As a fractional Chief Product Officer, my primary task is to help implement best-in-class mechanisms that help determine the right thing to build. Often, I provide links to various blogs or other articles that define a specific framework for thinking about each mechanism. This post is my attempt to gather all of these frameworks and help explain which framework to use when considering product development. This approach does not go deep into any of the frameworks, instead think of this as the guidance on which play to use depending on what’s happening on the field.
Before we get started, this approach focuses on product teams aligned with Marty Cagan’s product-first product managers and not feature product managers. You can learn more about this approach here. This also assumes your product managers are capable of performing the product management function.
Where to start?
The most important part is to assess where your product is in the adoption curve. The stalwart approach to evaluating that is the technology adoption lifecycle and its adaptation by Geoffrey More in Crossing the Chasm. I would primarily assess where your product (not feature) is on the curve in this model. The best way to determine that is by using the pirate framework to understand where the leaks are in your adoption funnel. Note, that the same product can be at multiple places on the adoption lifecycle, different segments or personas may be at different stages of the lifecycle. A product’s adoption must be focused on where a segment is on the lifecycle. The general guidance to evaluate which segment is where can be used below:
- Innovators → Early Adopters. You are still stuck with your first set of customers if you haven’t nailed product retention. If you don’t have 20% of your customers coming back to use the product (a common metric to measure this is daily active user / monthly active user (DAU/MAU)), then you are still trying to land your innovators. If you haven’t solved retention, go here.
- Early Adopters → Early Majority. This is the crux of the Crossing the Chasm. Often, getting the set of features that your early adopters are willing to accept is 80% of what the whole product/solution is. Identifying what the last 20% of the product is here. The best proxy to determine if you have enough product is to evaluate activation: does your target persona actually understand and want to use your product. The ideal activation rate is ~25%, but this can vary by industry. If you’re still attempting to improve activation, go here.
- Early Majority→Late Majority. At this stage the primary focus is growth and go-to-market optimization. This is what many term achieving escape velocity, where (1) you need to identify how to make certain go-to-market channels efficient, and (2) determining which go-to-market channel or market segments to pursue next. If you are attempting to achieve escape velocity, go here.
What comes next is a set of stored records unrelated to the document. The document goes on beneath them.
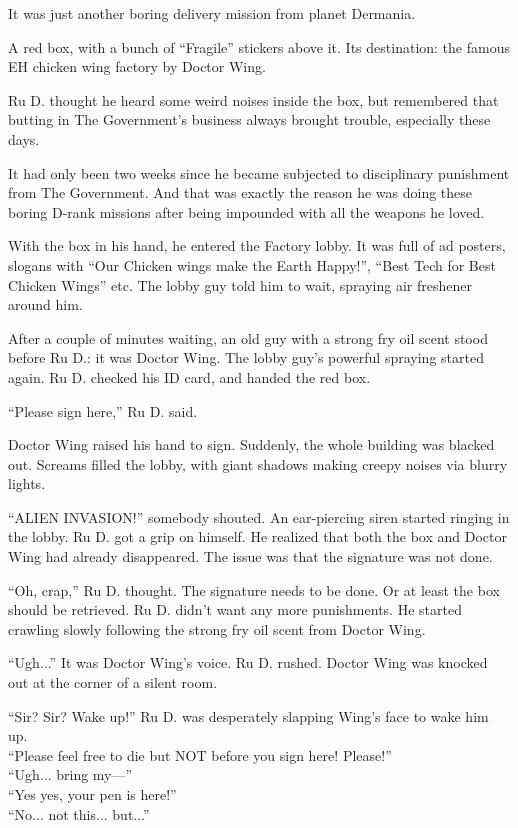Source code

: 
It was just another boring delivery mission from planet Dermania. 

A red box, with a bunch of ``Fragile'' stickers above it. Its destination: the famous EH chicken wing factory by Doctor Wing. 

Ru D. thought he heard some weird noises inside the box, but remembered that butting in The Government's business always brought trouble, especially these days. 

It had only been two weeks since he became subjected to disciplinary punishment from The Government. And that was exactly the reason he was doing these boring D-rank missions after being impounded with all the weapons he loved. 

With the box in his hand, he entered the Factory lobby. It was full of ad posters, slogans with ``Our Chicken wings make the Earth Happy!'', ``Best Tech for Best Chicken Wings'' etc. The lobby guy told him to wait, spraying air freshener around him.

After a couple of minutes waiting, an old guy with a strong fry oil scent stood before Ru D.: it was Doctor Wing. The lobby guy's powerful spraying started again. Ru D. checked his ID card, and handed the red box. 

``Please sign here,'' Ru D. said.

Doctor Wing raised his hand to sign. Suddenly, the whole building was blacked out. Screams filled the lobby, with giant shadows making creepy noises via blurry lights. 

``ALIEN INVASION!'' somebody shouted. An ear-piercing siren started ringing in the lobby. Ru D. got a grip on himself. He realized that both the box and Doctor Wing had already disappeared. The issue was that the signature was not done. 

``Oh, crap,'' Ru D. thought.
The signature needs to be done. Or at least the box should be retrieved. Ru D. didn't want any more punishments. He started crawling slowly following the strong fry oil scent from Doctor Wing. 

``Ugh...'' It was Doctor Wing's voice. Ru D. rushed. Doctor Wing was knocked out at the corner of a silent room.

``Sir? Sir? Wake up!'' Ru D. was desperately slapping Wing's face to wake him up. \\
``Please feel free to die but NOT before you sign here! Please!'' \\
``Ugh... bring my—'' \\
``Yes yes, your pen is here!'' \\
``No... not this... but...''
Often bigger companies evaluate new products like they are at a point on the technology adoption lifecycle to meet the same KPIs as their widely used products. This is unfair and leads to the Innovator’s Dilemma. Startup founders, or sales-led product organizations also often don’t use these objective metrics to understand where they are and may push to build certain features at a time that is not appropriate.
How to address retention (i.e. how to get to product-market fit)
If you haven’t solved your retention problem, it’s because of 1 of 2 issues (maybe both): the problem you’re attempting to solve does not happen often enough for a customer to want to come back to your product, (2) customers are not satisfied with your product. In either case, you have a leaky bucket problem, and the holes must be fixed. Until you’ve solved this retention problem, you haven’t gotten anywhere close to product-market fit (PMFit) [source].
The first step in nailing retention is to focus on the right customer persona, and ensure that at least 40% of the target persona who uses your product cannot live without your product [source and how to find out if you’re hitting 40%] – follow up questions: Why 40%? Why focus on only one persona? Why focus on dissatisfaction if the product didn’t exist?
If you’re hitting the 40% mark, you have product market fit, and your retention issues are likely caused by acquiring the wrong persona at the top of your funnel. If this is the case, go here.
More than likely, you’re not hitting the 40%, at which case you need to figure out which features are missing that are not delivering the love of the product that you desire. To prioritize these features, break down your feedback from customers into 4 segments:
- Always build: customer and target person and would be very disappointed if the product did not exist – they are telling you the main benefits of the product
- Consider building: customer and target persona and would be slightly disappointed if the product did not exist – build features that they ask for that are related to the main benefits of the very disappointed group.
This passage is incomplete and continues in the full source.